A Tiny English Island Is Looking for a New Monarch to Run its Pub
Piel Island needs its ruler to manage its inn and maintain its campgrounds
A tiny English island is looking for a new landlord-king or -queen, according to the New York Times’ Alan Yuhas. The Barrow Borough Council says Piel Island—a 50-acre landing half a mile off England’s northwestern coast—needs a “monarch” to care for the island’s pub, the Ship Inn. Duties also include maintaining the grounds, and managing a small campsite and toilet block, reports Stephen Jones for Insider.
According to Rachel Treisman for NPR, the previous landlords quit during the rise of the Covid-19 pandemic. The move prompted supporters to start a petition to save the historic pub, and island officials initiated a search for new managers to run the site. The council hopes to find a qualified candidate to sign a 10-year lease and start this April, when tourist season begins. So far nearly 200 applicants have applied since the vacancy announcement in December, reports Lucy Thackray for the Independent.
Piel Island has hosted various inhabitants for nearly 3,000 years, reports NPR. In 1127, the Savignac monks constructed a new abbey on the land. The clergymen used the stronghold to store goods and smuggle valuables, like wool, during the 14th century, according to the Piel website. During the late 17th and 18th century, the island became an important stop for the shipping industry, both for customs collections and as a ship yard. In 1920, the island was given to the town of Barrow-in-Furness in memoriam of those killed in World War I.
According to English Heritage, Piel’s most famous visitor was Lambert Simnel, a low-born 10-year-old boy from Oxford who made a claim for the English throne by pretending to be the Edward, Earl of Warwick. Simnel's supporters backed him with an army of 8,000 mercenaries and established a base at Piel in 1487, largely due to its close proximity with other allies.
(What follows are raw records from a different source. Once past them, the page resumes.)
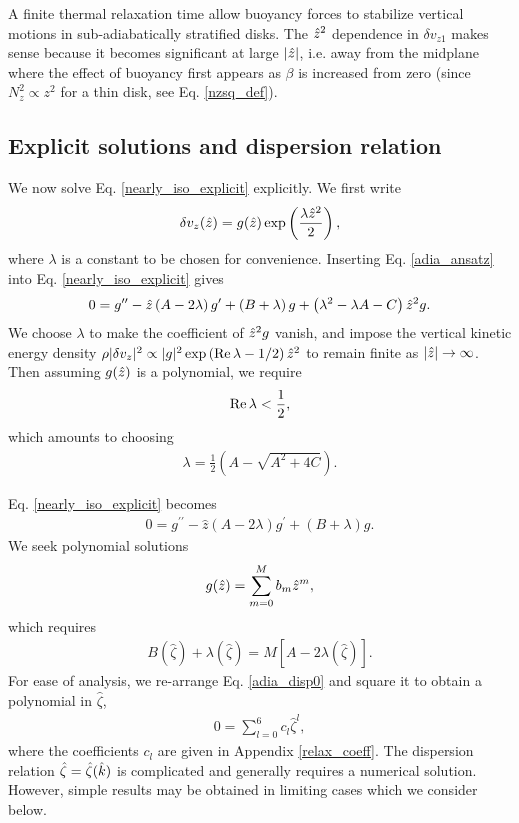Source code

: A finite thermal relaxation time allow buoyancy
forces to stabilize vertical motions in sub-adiabatically stratified
disks. The $\hat{z}^2$ dependence in $\delta v_{z1}$ makes  
sense because it becomes significant at large $|\hat{z}|$, i.e. away from
the midplane where the effect of buoyancy first appears as $\beta$ is
increased from zero (since $N_z^2\propto z^2$ for a thin disk, see
Eq. \ref{nzsq_def}).   

\subsection{Explicit solutions and dispersion relation}\label{disp_relax}
We now solve Eq. \ref{nearly_iso_explicit} explicitly. We first write  
\begin{align}
  \delta v_z(\hat{z}) =
  g(\hat{z})\exp\left(\frac{\lambda\hat{z}^2}{2}\right), \label{adia_ansatz}
\end{align}
where $\lambda$ is a constant to be chosen for convenience. Inserting
Eq. \ref{adia_ansatz} into Eq. \ref{nearly_iso_explicit} gives
\begin{align}
  0 = g^{\prime\prime} - \hat{z}\left(A - 2\lambda\right)g^\prime + \left(B +
    \lambda\right)g
  +\left(\lambda^2 - \lambda A - C\right)\hat{z}^2 g.
\end{align}
We choose $\lambda$ to make the coefficient of $\hat{z}^2g$
vanish, and impose the vertical kinetic energy density
$\rho|\delta v_z|^2\propto |g|^2 \exp{\left(\operatorname{Re}\lambda -
    1/2\right)\hat{z}^2}$ to remain finite as $|\hat{z}|\to\infty$. 
Then assuming $g(\hat{z})$ is a polynomial, we require  
\begin{align}
  \operatorname{Re}\lambda < \frac{1}{2}, 
\end{align}
which amounts to choosing 
\begin{align}
  \lambda = \frac{1}{2}\left(A - \sqrt{A^2 + 4C}\right).  
\end{align} 


Eq. \ref{nearly_iso_explicit} becomes 
\begin{align}
  0 = g^{\prime\prime} - \hat{z}\left(A - 2\lambda\right)g^\prime +
  \left(B + \lambda\right)g.
\end{align}
We seek polynomial solutions 
\begin{align}
  g(\hat{z}) = \sum_{m=0}^M b_m \hat{z}^m,
\end{align}
which requires
\begin{align}
  B(\hat{\zeta}) + \lambda(\hat{\zeta}) =
  M\left[A-2\lambda(\hat{\zeta})\right].\label{adia_disp0} 
\end{align}
For ease of analysis, we re-arrange Eq. \ref{adia_disp0} and square it
to obtain a polynomial in $\hat{\zeta}$,  
\begin{align}
  0 = \sum_{l=0}^{6}c_l\hat{\zeta}^l,\label{relax_disp}
\end{align}
where the coefficients $c_l$ are given in Appendix \ref{relax_coeff}.
The dispersion relation $\hat{\zeta}=\hat{\zeta}(\hat{k})$ is
complicated and generally requires a numerical solution. However,
simple results may be obtained in limiting cases which we consider
below.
When Simnel marched on London on June 4 of that year, he was quickly defeated 12 days later by Henry VII, and spent the rest of his days as a royal kitchen servant.
Some suggest Simnel’s stay inspired the some 300-year-old tradition of the “King of Piel.” (The Ship Inn was established three centuries ago.) Likely originating from a 19th-century pub game, the official ceremony has the new “monarch” sit in an old chair donning a rusty helmet and sword as a gallon of beer is poured on their head. The ruler swears an oath to be a good smoker, a good drinker, and “to give anyone found dead on the sands free refuge in the pub,” according to the New York Times. At the completion of the ceremony, the new landlord gets the official title of King (or Queen).
According to Insider, most of the landlord’s duties are during the tourist season from April to September. Visitors can ferry over to grab a pint at the inn while watching the island’s seals, or tour the Savignac monk-constructed Piel Castle, which is managed by English Heritage and does not fall under the landlord’s purview. The island is fairly isolated the rest of the year and hosts just two full-time residents, reports the New York Times.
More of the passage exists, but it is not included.